General

With rise in social media, China’s government struggles to save face

The Chinese Communist Party is having trouble maintaining their image in a technologically connected China, Reuters reports. Party officials have suspended an army officer after reports that he assaulted a flight attendant quickly spread on the Internet, further fueling a growing outrage against the corruption of the Communist Party.

With the CCP preparing to anoint a new leader this year, the Party has been having trouble protecting the image it had maintained through heavy propaganda and state-owned mass media. This year alone they have been beset by a series of corruption scandals, a reported orgy and a highly publicized murder.

In this week’s incident, a military official and his wife allegedly started a physical fight with a flight attendant, who published photos of bruises and a torn uniform on Sina Weibo, a Chinese microblog that has been compared to Twitter.

Earlier this year, Chen Guangcheng, a blind human rights activist and political prisoner, escaped from house arrest.

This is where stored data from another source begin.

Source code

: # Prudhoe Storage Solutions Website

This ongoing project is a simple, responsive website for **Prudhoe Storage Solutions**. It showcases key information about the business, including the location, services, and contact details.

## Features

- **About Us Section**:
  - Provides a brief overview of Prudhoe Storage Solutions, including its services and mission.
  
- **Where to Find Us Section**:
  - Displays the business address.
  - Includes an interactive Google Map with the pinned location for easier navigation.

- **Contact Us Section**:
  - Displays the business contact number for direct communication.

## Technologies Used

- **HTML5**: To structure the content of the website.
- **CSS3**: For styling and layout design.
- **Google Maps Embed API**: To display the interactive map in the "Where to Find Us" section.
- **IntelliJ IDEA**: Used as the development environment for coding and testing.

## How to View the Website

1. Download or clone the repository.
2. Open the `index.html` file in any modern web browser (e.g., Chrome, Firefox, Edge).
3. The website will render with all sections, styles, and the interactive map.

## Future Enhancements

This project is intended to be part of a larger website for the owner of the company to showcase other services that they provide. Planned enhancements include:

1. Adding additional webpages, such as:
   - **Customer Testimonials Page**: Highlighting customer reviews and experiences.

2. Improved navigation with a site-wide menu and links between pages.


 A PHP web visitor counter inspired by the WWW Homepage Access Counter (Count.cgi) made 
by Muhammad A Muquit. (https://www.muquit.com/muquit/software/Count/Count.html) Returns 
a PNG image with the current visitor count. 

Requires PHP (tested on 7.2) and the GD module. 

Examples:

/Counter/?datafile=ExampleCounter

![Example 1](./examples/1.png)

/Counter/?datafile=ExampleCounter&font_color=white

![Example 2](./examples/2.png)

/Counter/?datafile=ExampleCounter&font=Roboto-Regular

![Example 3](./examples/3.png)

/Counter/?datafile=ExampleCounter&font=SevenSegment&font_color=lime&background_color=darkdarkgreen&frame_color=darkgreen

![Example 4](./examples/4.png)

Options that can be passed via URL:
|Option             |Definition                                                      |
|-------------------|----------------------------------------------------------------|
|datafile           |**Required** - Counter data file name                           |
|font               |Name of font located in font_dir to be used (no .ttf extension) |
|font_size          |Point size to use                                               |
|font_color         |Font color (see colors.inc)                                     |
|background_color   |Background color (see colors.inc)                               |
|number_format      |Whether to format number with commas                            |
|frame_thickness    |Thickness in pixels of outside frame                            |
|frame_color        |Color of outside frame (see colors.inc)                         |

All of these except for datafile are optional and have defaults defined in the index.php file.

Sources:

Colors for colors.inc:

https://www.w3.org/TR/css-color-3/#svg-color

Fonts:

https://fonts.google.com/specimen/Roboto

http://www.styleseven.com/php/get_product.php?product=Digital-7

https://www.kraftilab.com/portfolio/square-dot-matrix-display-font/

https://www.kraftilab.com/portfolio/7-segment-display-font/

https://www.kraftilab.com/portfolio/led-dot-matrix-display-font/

Recently, the wife of high-ranking party official Bo Xilai was found guilty of murdering a British businessman. Last month, Chinese social media sites published photos of a party-appointed safety officer smiling in the wake of a deadly bus crash, and this March spread allegations that children of party officials were involved in a Ferrari crash.

Political scholars in Beijing say that newspapers are still too frightened of government retribution to publicize these incidents, but writers on the Internet are not affected in the same way.